To evaluate the effect of cuff presence and cuff inflation on airway pressure in an inspiratory model of canine tracheostomy.

Design

Ex vivo experimental study. Cadaver tracheas from Beagle dogs were attached aborally to a vacuum. Airway pressure and flow rate was measured before and after placement of tracheostomy tubes.

Animals

None.

Interventions

Adult uncuffed tubes and cuffed tracheostomy tubes (sizes 4, 6, 8, and 10) were placed within tracheas. Cuffs were investigated without inflation and at maximum cuff inflation.

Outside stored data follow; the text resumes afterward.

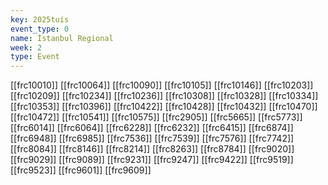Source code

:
 ```yaml
---
key: 2025tuis
event_type: 0
name: İstanbul Regional
week: 2
type: Event
---
```

[[frc10010]]
[[frc10064]]
[[frc10090]]
[[frc10105]]
[[frc10146]]
[[frc10203]]
[[frc10209]]
[[frc10234]]
[[frc10236]]
[[frc10308]]
[[frc10328]]
[[frc10334]]
[[frc10353]]
[[frc10396]]
[[frc10422]]
[[frc10428]]
[[frc10432]]
[[frc10470]]
[[frc10472]]
[[frc10541]]
[[frc10575]]
[[frc2905]]
[[frc5665]]
[[frc5773]]
[[frc6014]]
[[frc6064]]
[[frc6228]]
[[frc6232]]
[[frc6415]]
[[frc6874]]
[[frc6948]]
[[frc6985]]
[[frc7536]]
[[frc7539]]
[[frc7576]]
[[frc7742]]
[[frc8084]]
[[frc8146]]
[[frc8214]]
[[frc8263]]
[[frc8784]]
[[frc9020]]
[[frc9029]]
[[frc9089]]
[[frc9231]]
[[frc9247]]
[[frc9422]]
[[frc9519]]
[[frc9523]]
[[frc9601]]
[[frc9609]]
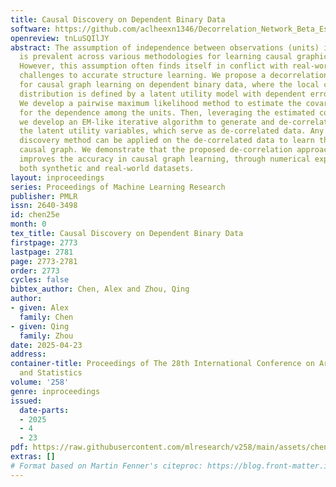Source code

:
 ```yaml
---
title: Causal Discovery on Dependent Binary Data
software: https://github.com/aclheexn1346/Decorrelation_Network_Beta_Estimation
openreview: tnLuSQIlJY
abstract: The assumption of independence between observations (units) in a dataset
  is prevalent across various methodologies for learning causal graphical models.
  However, this assumption often finds itself in conflict with real-world data, posing
  challenges to accurate structure learning. We propose a decorrelation-based approach
  for causal graph learning on dependent binary data, where the local conditional
  distribution is defined by a latent utility model with dependent errors across units.
  We develop a pairwise maximum likelihood method to estimate the covariance matrix
  for the dependence among the units. Then, leveraging the estimated covariance matrix,
  we develop an EM-like iterative algorithm to generate and de-correlate samples of
  the latent utility variables, which serve as de-correlated data. Any standard causal
  discovery method can be applied on the de-correlated data to learn the underlying
  causal graph. We demonstrate that the proposed de-correlation approach significantly
  improves the accuracy in causal graph learning, through numerical experiments on
  both synthetic and real-world datasets.
layout: inproceedings
series: Proceedings of Machine Learning Research
publisher: PMLR
issn: 2640-3498
id: chen25e
month: 0
tex_title: Causal Discovery on Dependent Binary Data
firstpage: 2773
lastpage: 2781
page: 2773-2781
order: 2773
cycles: false
bibtex_author: Chen, Alex and Zhou, Qing
author:
- given: Alex
  family: Chen
- given: Qing
  family: Zhou
date: 2025-04-23
address:
container-title: Proceedings of The 28th International Conference on Artificial Intelligence
  and Statistics
volume: '258'
genre: inproceedings
issued:
  date-parts:
  - 2025
  - 4
  - 23
pdf: https://raw.githubusercontent.com/mlresearch/v258/main/assets/chen25e/chen25e.pdf
extras: []
# Format based on Martin Fenner's citeproc: https://blog.front-matter.io/posts/citeproc-yaml-for-bibliographies/
---
```

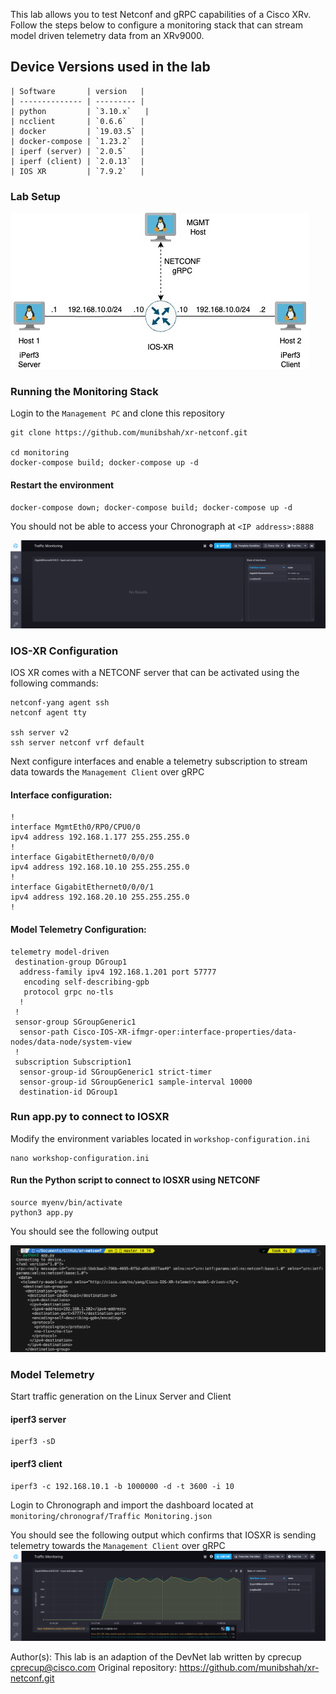 This lab allows you to test Netconf and gRPC capabilities of a Cisco XRv. Follow the steps below to configure a monitoring stack that can stream model driven telemetry data from an XRv9000.

## Device Versions used in the lab

```
| Software       | version   |
| -------------- | --------- |
| python         | `3.10.x`   |
| ncclient       | `0.6.6`   |
| docker         | `19.03.5` |
| docker-compose | `1.23.2`  |
| iperf (server) | `2.0.5`   |
| iperf (client) | `2.0.13`  |
| IOS XR         | `7.9.2`   |
```

### Lab Setup

<img src="images/IOSxr.jpg">

### Running the Monitoring Stack

Login to the `Management PC` and clone this repository

```
git clone https://github.com/munibshah/xr-netconf.git

cd monitoring
docker-compose build; docker-compose up -d
```

#### Restart the environment

```
docker-compose down; docker-compose build; docker-compose up -d

```

You should not be able to access your Chronograph at `<IP address>:8888`

<img src="images/traffic 0.png">

### IOS-XR Configuration

IOS XR comes with a NETCONF server that can be activated using the following commands:

```
netconf-yang agent ssh
netconf agent tty

ssh server v2
ssh server netconf vrf default
```

Next configure interfaces and enable a telemetry subscription to stream data towards the `Management Client` over gRPC

#### Interface configuration:

```
!
interface MgmtEth0/RP0/CPU0/0
ipv4 address 192.168.1.177 255.255.255.0
!
interface GigabitEthernet0/0/0/0
ipv4 address 192.168.10.10 255.255.255.0
!
interface GigabitEthernet0/0/0/1
ipv4 address 192.168.20.10 255.255.255.0
!

```

#### Model Telemetry Configuration:

```
telemetry model-driven
 destination-group DGroup1
  address-family ipv4 192.168.1.201 port 57777
   encoding self-describing-gpb
   protocol grpc no-tls
  !
 !
 sensor-group SGroupGeneric1
  sensor-path Cisco-IOS-XR-ifmgr-oper:interface-properties/data-nodes/data-node/system-view
 !
 subscription Subscription1
  sensor-group-id SGroupGeneric1 strict-timer
  sensor-group-id SGroupGeneric1 sample-interval 10000
  destination-id DGroup1
```

### Run app.py to connect to IOSXR

Modify the environment variables located in `workshop-configuration.ini`

```
nano workshop-configuration.ini
```

#### Run the Python script to connect to IOSXR using NETCONF

```
source myenv/bin/activate
python3 app.py
```

You should see the following output

<img src="images/IOSXR-Netconf.png">

### Model Telemetry

Start traffic generation on the Linux Server and Client

#### iperf3 server

```
iperf3 -sD
```

#### iperf3 client

```
iperf3 -c 192.168.10.1 -b 1000000 -d -t 3600 -i 10
```

Login to Chronograph and import the dashboard located at `monitoring/chronograf/Traffic Monitoring.json`

You should see the following output which confirms that IOSXR is sending telemetry towards the `Management Client` over gRPC
<img src="images/traffic 2.png">

Author(s): This lab is an adaption of the DevNet lab written by cprecup <cprecup@cisco.com>
Original repository: https://github.com/munibshah/xr-netconf.git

Airway pressure was measured at constant airflow rates at 30 and 60 L/min.

Measurements and Main Results

At set flow rates, airway pressures of tracheostomy tubes were compared to the intact trachea. A size 4 uncuffed tracheostomy tube showed the lowest airway pressure and a size 4 cuffed trachestomy tube with inflation showed the highest airway pressures. For sizes 6, 8, and 10 tubes, the presence of a cuff with and without inflation significantly increased airway pressure. Inflation of a cuff always significantly increased airway pressure. Similar pressure is seen between sizes 4 and 6 uncuffed tubes.

Conclusions

Cuffed tracheostomy tubes should not be used unless specifically indicated due to increased airway pressure.